Saved entries:

- - -

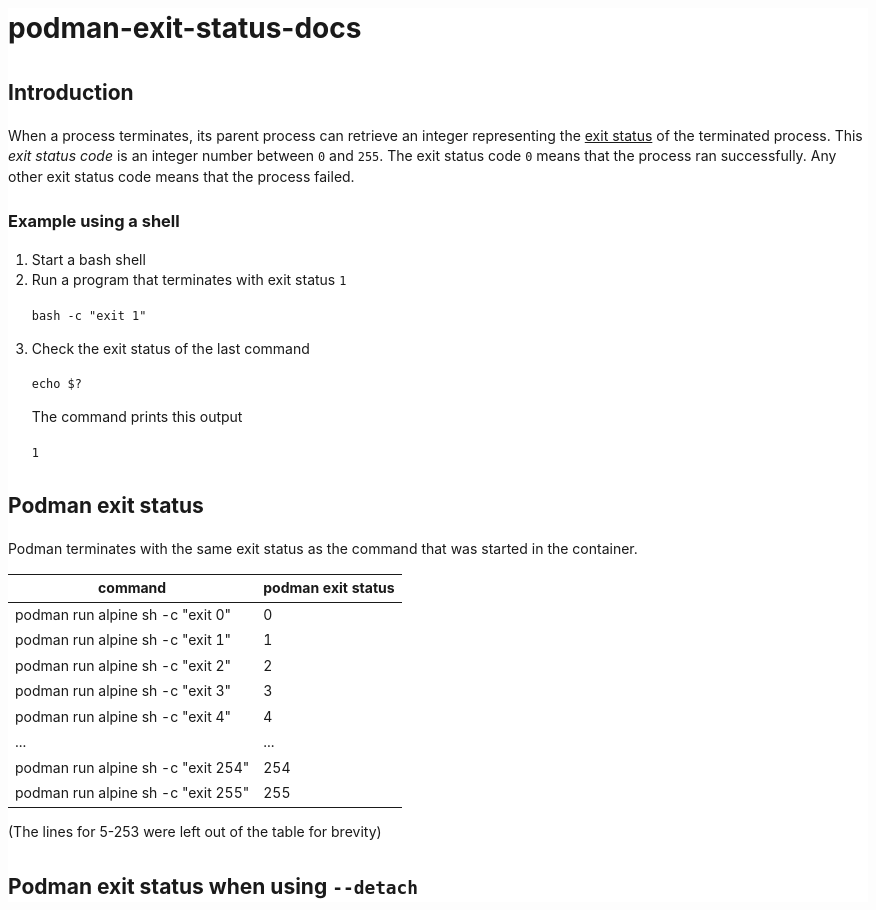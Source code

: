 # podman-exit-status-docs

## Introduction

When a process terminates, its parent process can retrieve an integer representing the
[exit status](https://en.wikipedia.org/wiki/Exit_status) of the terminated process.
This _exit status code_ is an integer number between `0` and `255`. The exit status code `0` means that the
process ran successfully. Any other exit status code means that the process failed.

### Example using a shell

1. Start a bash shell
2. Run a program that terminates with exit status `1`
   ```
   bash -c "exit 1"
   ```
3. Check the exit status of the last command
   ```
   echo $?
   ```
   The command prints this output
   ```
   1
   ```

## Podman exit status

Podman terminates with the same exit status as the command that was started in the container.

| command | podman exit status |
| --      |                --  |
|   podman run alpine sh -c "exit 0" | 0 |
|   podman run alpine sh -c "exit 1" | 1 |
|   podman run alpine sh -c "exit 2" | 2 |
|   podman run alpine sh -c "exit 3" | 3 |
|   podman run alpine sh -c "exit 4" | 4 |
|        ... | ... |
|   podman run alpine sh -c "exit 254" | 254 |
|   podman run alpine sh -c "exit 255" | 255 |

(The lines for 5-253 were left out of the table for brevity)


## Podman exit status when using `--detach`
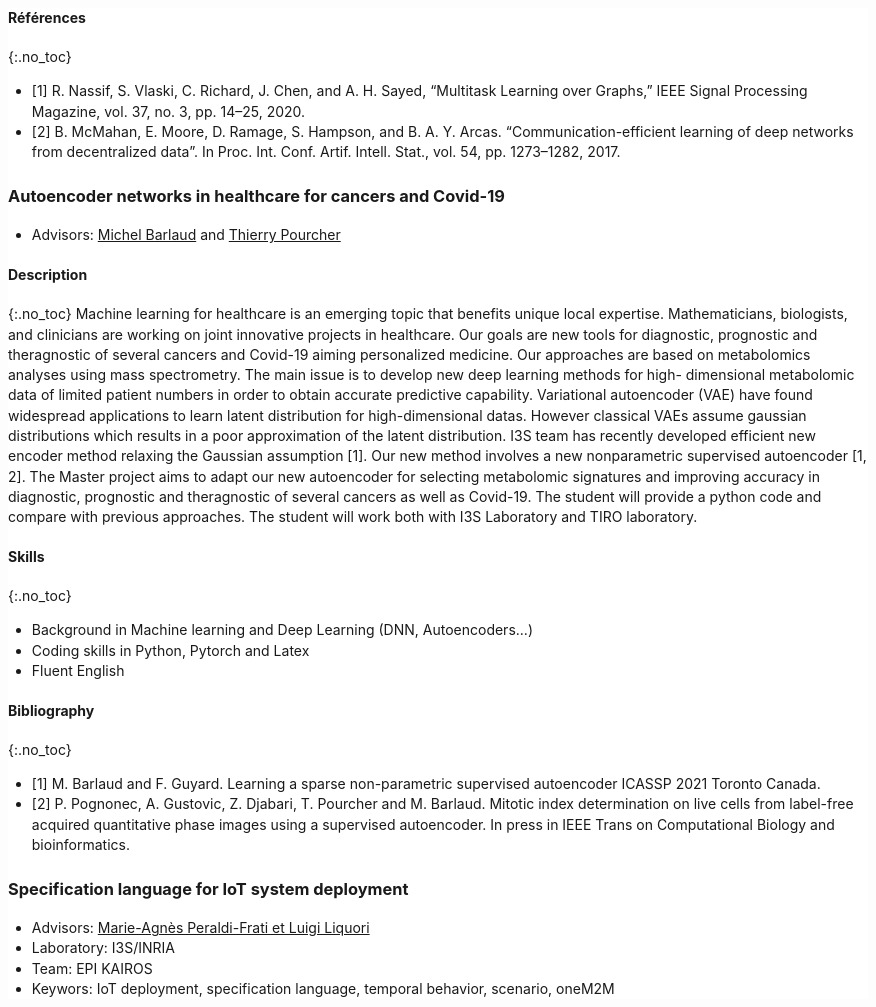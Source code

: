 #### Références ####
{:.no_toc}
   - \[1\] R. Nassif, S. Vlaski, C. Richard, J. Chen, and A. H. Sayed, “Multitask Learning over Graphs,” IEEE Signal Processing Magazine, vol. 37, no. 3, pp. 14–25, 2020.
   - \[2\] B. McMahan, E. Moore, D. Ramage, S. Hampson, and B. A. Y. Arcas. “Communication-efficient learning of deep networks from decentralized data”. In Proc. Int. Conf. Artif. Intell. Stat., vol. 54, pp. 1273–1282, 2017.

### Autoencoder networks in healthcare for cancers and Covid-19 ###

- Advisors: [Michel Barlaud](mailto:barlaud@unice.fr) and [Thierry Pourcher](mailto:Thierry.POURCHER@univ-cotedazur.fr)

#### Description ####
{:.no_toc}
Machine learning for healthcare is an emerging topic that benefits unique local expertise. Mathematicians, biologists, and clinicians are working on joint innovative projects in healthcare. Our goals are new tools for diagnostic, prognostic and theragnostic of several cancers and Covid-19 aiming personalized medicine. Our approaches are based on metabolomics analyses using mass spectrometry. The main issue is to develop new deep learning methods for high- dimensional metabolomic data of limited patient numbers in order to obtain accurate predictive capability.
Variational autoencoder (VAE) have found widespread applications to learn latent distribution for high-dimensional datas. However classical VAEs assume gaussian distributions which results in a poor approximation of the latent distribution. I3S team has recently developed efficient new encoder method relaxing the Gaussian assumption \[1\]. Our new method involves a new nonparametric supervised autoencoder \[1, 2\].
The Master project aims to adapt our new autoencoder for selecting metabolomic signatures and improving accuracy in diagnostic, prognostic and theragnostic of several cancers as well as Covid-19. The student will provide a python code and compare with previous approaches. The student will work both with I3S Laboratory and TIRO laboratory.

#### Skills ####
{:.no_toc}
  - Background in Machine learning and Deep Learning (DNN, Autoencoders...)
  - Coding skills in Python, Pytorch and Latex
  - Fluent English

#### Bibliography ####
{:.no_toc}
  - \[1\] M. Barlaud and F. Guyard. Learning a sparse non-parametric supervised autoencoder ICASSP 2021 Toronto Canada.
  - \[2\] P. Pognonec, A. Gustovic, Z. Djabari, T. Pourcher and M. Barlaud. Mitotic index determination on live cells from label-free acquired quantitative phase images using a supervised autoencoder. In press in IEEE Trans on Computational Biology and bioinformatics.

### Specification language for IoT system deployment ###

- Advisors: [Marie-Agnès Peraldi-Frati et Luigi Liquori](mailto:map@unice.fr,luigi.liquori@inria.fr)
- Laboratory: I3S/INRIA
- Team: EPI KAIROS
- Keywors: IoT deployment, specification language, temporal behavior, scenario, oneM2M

- - -

YOUR INSTRUCTIONS ::
Your response must restate every record above exactly, with each picture omitted.

RESULT ::
Source code

: # podman-exit-status-docs

## Introduction

When a process terminates, its parent process can retrieve an integer representing the
[exit status](https://en.wikipedia.org/wiki/Exit_status) of the terminated process.
This _exit status code_ is an integer number between `0` and `255`. The exit status code `0` means that the
process ran successfully. Any other exit status code means that the process failed.

### Example using a shell

1. Start a bash shell
2. Run a program that terminates with exit status `1`
   ```
   bash -c "exit 1"
   ```
3. Check the exit status of the last command
   ```
   echo $?
   ```
   The command prints this output
   ```
   1
   ```

## Podman exit status

Podman terminates with the same exit status as the command that was started in the container.

| command | podman exit status |
| --      |                --  |
|   podman run alpine sh -c "exit 0" | 0 |
|   podman run alpine sh -c "exit 1" | 1 |
|   podman run alpine sh -c "exit 2" | 2 |
|   podman run alpine sh -c "exit 3" | 3 |
|   podman run alpine sh -c "exit 4" | 4 |
|        ... | ... |
|   podman run alpine sh -c "exit 254" | 254 |
|   podman run alpine sh -c "exit 255" | 255 |

(The lines for 5-253 were left out of the table for brevity)


## Podman exit status when using `--detach`
Source code

: #### Références ####
{:.no_toc}
   - \[1\] R. Nassif, S. Vlaski, C. Richard, J. Chen, and A. H. Sayed, “Multitask Learning over Graphs,” IEEE Signal Processing Magazine, vol. 37, no. 3, pp. 14–25, 2020.
   - \[2\] B. McMahan, E. Moore, D. Ramage, S. Hampson, and B. A. Y. Arcas. “Communication-efficient learning of deep networks from decentralized data”. In Proc. Int. Conf. Artif. Intell. Stat., vol. 54, pp. 1273–1282, 2017.

### Autoencoder networks in healthcare for cancers and Covid-19 ###

- Advisors: [Michel Barlaud](mailto:barlaud@unice.fr) and [Thierry Pourcher](mailto:Thierry.POURCHER@univ-cotedazur.fr)

#### Description ####
{:.no_toc}
Machine learning for healthcare is an emerging topic that benefits unique local expertise. Mathematicians, biologists, and clinicians are working on joint innovative projects in healthcare. Our goals are new tools for diagnostic, prognostic and theragnostic of several cancers and Covid-19 aiming personalized medicine. Our approaches are based on metabolomics analyses using mass spectrometry. The main issue is to develop new deep learning methods for high- dimensional metabolomic data of limited patient numbers in order to obtain accurate predictive capability.
Variational autoencoder (VAE) have found widespread applications to learn latent distribution for high-dimensional datas. However classical VAEs assume gaussian distributions which results in a poor approximation of the latent distribution. I3S team has recently developed efficient new encoder method relaxing the Gaussian assumption \[1\]. Our new method involves a new nonparametric supervised autoencoder \[1, 2\].
The Master project aims to adapt our new autoencoder for selecting metabolomic signatures and improving accuracy in diagnostic, prognostic and theragnostic of several cancers as well as Covid-19. The student will provide a python code and compare with previous approaches. The student will work both with I3S Laboratory and TIRO laboratory.

#### Skills ####
{:.no_toc}
  - Background in Machine learning and Deep Learning (DNN, Autoencoders...)
  - Coding skills in Python, Pytorch and Latex
  - Fluent English

#### Bibliography ####
{:.no_toc}
  - \[1\] M. Barlaud and F. Guyard. Learning a sparse non-parametric supervised autoencoder ICASSP 2021 Toronto Canada.
  - \[2\] P. Pognonec, A. Gustovic, Z. Djabari, T. Pourcher and M. Barlaud. Mitotic index determination on live cells from label-free acquired quantitative phase images using a supervised autoencoder. In press in IEEE Trans on Computational Biology and bioinformatics.

### Specification language for IoT system deployment ###

- Advisors: [Marie-Agnès Peraldi-Frati et Luigi Liquori](mailto:map@unice.fr,luigi.liquori@inria.fr)
- Laboratory: I3S/INRIA
- Team: EPI KAIROS
- Keywors: IoT deployment, specification language, temporal behavior, scenario, oneM2M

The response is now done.